**Task**: Return exactly the lines that run from the one with "higher levels. This" to the last line of the entries below, both included, and nothing else.

((

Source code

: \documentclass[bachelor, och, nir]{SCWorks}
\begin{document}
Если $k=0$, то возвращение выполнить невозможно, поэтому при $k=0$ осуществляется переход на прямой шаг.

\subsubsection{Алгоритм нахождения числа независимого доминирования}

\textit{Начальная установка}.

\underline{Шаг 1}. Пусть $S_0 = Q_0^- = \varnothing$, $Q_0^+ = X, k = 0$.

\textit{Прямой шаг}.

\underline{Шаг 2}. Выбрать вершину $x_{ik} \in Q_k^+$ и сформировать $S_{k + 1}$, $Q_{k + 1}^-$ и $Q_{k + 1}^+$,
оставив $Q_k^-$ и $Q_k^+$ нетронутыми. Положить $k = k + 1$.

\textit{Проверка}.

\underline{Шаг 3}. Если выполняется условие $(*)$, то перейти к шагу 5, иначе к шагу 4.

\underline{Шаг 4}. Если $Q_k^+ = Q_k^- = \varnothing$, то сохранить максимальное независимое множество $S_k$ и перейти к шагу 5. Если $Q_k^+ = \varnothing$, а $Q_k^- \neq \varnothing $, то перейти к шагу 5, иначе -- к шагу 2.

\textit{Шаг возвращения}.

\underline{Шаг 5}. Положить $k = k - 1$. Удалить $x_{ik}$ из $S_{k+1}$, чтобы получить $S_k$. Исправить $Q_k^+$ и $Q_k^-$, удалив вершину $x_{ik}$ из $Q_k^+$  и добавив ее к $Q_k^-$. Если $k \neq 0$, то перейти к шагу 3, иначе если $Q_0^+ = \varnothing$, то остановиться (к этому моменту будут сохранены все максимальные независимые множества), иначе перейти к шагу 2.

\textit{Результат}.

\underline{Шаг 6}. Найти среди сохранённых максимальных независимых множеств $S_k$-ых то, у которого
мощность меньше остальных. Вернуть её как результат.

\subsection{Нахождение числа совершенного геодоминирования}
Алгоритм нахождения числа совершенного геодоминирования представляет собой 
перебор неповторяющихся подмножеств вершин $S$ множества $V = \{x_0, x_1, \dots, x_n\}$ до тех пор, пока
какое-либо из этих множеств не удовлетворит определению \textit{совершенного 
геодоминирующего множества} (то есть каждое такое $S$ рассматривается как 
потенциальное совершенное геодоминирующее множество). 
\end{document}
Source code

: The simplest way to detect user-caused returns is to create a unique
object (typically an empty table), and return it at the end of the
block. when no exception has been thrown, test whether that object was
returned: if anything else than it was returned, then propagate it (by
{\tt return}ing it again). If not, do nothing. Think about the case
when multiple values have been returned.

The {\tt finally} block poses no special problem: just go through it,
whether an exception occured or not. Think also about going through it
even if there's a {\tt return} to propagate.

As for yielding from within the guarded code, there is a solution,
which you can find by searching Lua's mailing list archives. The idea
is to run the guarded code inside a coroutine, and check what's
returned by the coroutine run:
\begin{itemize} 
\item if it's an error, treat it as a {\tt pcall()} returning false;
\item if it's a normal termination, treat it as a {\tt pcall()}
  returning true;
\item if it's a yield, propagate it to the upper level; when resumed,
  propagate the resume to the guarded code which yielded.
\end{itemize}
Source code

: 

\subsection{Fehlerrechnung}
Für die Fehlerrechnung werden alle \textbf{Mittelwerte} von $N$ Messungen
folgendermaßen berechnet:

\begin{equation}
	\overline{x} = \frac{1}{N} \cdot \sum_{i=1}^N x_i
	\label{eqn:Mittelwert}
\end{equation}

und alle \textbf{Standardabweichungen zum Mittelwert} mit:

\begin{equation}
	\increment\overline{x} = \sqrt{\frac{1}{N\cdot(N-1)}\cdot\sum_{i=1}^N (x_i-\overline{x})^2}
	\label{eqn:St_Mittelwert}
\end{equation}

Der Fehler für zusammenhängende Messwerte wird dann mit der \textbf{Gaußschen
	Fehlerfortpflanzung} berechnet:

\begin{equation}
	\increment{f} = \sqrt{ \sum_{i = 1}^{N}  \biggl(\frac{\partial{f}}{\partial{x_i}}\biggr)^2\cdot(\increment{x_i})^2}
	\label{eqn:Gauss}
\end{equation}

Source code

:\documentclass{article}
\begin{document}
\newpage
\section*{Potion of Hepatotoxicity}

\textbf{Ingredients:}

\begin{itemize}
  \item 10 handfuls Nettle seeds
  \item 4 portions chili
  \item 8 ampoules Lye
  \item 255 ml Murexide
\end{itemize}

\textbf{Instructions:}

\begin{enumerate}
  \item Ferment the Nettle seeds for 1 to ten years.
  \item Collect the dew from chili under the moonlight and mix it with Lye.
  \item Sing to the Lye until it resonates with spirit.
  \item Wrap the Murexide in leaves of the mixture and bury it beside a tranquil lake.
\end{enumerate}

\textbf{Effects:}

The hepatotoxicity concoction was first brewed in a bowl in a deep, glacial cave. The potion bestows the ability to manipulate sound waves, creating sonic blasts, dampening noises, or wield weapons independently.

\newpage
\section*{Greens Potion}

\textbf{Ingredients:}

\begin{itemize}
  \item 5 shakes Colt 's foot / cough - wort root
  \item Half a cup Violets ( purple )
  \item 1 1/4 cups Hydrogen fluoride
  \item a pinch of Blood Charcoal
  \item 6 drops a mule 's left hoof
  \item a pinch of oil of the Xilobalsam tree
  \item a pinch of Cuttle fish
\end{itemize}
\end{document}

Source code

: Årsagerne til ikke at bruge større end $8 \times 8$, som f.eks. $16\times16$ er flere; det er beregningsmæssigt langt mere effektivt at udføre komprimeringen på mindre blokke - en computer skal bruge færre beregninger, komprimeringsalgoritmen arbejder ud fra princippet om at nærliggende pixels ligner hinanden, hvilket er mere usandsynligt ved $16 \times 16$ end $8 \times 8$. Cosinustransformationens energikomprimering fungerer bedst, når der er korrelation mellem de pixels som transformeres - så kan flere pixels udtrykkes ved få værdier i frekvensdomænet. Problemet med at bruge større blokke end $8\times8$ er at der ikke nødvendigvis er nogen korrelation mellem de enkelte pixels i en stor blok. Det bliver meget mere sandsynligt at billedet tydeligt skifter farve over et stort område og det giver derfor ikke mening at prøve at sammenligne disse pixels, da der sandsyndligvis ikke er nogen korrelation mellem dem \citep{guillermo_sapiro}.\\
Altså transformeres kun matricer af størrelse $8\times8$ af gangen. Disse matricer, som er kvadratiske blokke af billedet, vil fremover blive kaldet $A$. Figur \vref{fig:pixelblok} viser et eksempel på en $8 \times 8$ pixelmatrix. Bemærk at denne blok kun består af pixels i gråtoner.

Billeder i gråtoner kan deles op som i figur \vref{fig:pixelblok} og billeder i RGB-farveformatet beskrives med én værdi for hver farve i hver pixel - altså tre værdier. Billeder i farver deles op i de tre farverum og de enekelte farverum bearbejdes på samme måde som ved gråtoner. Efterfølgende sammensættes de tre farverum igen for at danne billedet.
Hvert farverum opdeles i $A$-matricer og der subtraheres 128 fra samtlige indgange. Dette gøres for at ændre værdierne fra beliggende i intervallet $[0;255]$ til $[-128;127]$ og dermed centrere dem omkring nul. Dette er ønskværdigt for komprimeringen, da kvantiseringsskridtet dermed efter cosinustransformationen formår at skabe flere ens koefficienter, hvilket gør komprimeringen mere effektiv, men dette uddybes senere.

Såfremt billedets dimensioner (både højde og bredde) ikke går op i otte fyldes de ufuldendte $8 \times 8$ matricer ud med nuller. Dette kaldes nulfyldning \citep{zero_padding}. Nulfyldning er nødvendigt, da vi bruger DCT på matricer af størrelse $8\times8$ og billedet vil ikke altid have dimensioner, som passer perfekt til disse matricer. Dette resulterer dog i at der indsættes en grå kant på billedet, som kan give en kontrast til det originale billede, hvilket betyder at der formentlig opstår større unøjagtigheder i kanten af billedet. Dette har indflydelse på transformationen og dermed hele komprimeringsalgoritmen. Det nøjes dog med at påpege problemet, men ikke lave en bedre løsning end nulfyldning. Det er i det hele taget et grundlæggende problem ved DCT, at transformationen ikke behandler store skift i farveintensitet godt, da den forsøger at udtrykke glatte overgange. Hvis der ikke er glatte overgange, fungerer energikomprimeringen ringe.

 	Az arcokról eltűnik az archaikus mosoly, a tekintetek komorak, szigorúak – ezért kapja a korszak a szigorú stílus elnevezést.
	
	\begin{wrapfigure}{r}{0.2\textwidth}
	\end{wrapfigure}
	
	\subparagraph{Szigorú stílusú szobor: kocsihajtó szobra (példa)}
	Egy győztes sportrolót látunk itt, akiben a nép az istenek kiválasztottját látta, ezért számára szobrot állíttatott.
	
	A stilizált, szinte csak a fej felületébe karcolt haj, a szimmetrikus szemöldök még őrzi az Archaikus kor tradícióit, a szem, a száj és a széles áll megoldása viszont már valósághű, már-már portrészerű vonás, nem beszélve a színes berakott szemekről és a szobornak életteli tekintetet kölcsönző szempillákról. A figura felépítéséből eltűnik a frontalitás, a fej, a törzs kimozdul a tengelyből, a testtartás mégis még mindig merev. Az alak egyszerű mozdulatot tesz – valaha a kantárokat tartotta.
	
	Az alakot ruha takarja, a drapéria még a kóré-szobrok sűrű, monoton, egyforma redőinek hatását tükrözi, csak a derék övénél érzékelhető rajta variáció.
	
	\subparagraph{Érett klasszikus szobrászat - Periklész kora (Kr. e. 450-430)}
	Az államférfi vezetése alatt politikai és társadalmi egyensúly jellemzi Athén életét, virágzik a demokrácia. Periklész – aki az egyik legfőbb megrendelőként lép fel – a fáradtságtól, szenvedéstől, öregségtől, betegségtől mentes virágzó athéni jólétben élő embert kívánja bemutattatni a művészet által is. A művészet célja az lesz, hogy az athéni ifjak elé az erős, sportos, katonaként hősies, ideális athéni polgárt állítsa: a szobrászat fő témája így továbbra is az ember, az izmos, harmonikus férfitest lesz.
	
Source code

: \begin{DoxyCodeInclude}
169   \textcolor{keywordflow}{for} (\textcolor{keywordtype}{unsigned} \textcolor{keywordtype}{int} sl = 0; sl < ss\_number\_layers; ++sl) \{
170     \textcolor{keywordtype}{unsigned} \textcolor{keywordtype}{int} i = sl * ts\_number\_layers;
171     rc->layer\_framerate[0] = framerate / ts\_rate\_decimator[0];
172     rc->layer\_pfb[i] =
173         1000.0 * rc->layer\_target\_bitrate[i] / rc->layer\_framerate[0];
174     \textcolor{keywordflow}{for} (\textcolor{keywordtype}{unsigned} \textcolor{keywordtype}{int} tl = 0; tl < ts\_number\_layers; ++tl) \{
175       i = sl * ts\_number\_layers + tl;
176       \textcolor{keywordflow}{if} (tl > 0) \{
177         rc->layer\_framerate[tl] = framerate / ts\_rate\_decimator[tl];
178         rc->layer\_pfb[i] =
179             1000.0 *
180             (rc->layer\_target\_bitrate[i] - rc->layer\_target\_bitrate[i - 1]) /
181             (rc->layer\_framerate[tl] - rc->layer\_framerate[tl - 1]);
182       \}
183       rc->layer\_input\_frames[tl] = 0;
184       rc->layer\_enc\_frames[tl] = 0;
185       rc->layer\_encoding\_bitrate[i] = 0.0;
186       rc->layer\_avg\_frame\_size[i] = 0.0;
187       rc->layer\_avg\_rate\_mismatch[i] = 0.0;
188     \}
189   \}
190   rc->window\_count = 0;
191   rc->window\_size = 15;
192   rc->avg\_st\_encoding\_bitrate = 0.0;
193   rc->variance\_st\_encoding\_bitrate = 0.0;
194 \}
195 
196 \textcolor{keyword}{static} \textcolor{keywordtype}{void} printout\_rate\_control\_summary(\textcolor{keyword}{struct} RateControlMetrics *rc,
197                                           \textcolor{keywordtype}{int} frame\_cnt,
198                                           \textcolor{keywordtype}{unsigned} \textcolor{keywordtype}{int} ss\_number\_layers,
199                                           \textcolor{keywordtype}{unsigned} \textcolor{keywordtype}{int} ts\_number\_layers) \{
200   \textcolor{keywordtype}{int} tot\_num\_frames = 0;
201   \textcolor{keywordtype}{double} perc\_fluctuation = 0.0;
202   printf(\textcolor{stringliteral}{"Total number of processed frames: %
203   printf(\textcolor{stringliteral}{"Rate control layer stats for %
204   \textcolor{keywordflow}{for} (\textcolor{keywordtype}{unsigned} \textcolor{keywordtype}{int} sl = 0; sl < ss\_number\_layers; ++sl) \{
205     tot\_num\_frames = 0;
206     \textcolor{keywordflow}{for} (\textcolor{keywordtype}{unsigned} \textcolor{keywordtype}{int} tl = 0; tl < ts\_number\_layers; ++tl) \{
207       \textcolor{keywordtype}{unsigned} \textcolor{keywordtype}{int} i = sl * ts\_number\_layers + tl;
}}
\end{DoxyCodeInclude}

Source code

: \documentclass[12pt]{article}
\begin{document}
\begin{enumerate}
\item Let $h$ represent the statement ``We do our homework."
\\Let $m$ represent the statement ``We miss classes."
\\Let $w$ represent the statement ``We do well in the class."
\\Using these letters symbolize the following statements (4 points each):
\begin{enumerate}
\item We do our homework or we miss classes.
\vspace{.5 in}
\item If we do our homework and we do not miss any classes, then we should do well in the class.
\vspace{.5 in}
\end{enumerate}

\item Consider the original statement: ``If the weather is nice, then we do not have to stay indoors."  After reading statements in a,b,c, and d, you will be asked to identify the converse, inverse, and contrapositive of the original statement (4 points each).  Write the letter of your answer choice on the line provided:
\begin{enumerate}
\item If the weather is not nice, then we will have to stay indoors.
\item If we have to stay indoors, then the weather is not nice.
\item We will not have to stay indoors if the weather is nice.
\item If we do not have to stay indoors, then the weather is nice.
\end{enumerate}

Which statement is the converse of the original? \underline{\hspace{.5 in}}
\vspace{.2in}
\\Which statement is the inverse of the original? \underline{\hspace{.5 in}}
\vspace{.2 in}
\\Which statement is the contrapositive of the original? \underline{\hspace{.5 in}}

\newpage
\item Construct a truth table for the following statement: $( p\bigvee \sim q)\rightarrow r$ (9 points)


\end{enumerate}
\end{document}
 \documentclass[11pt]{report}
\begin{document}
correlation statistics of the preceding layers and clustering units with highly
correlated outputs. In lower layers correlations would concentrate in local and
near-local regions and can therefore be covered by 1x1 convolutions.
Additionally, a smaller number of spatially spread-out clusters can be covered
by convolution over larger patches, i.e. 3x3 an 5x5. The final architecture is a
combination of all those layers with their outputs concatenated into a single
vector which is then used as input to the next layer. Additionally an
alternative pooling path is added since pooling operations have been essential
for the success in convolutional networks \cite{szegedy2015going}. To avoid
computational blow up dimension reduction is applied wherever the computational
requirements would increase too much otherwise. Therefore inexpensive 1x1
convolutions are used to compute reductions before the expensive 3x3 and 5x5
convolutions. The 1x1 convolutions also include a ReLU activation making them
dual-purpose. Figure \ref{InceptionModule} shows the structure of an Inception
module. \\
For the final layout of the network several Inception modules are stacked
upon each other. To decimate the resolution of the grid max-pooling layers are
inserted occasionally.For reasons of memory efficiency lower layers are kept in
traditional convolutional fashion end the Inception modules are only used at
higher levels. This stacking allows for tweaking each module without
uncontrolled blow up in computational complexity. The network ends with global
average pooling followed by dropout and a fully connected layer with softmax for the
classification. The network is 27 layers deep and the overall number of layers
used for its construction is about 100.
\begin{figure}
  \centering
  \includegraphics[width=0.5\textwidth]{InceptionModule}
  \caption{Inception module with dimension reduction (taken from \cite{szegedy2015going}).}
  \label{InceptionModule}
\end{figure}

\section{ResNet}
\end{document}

))

**Task response**:
higher levels. This stacking allows for tweaking each module without
uncontrolled blow up in computational complexity. The network ends with global
average pooling followed by dropout and a fully connected layer with softmax for the
classification. The network is 27 layers deep and the overall number of layers
used for its construction is about 100.
\begin{figure}
  \centering
  \includegraphics[width=0.5\textwidth]{InceptionModule}
  \caption{Inception module with dimension reduction (taken from \cite{szegedy2015going}).}
  \label{InceptionModule}
\end{figure}

\section{ResNet}
\end{document}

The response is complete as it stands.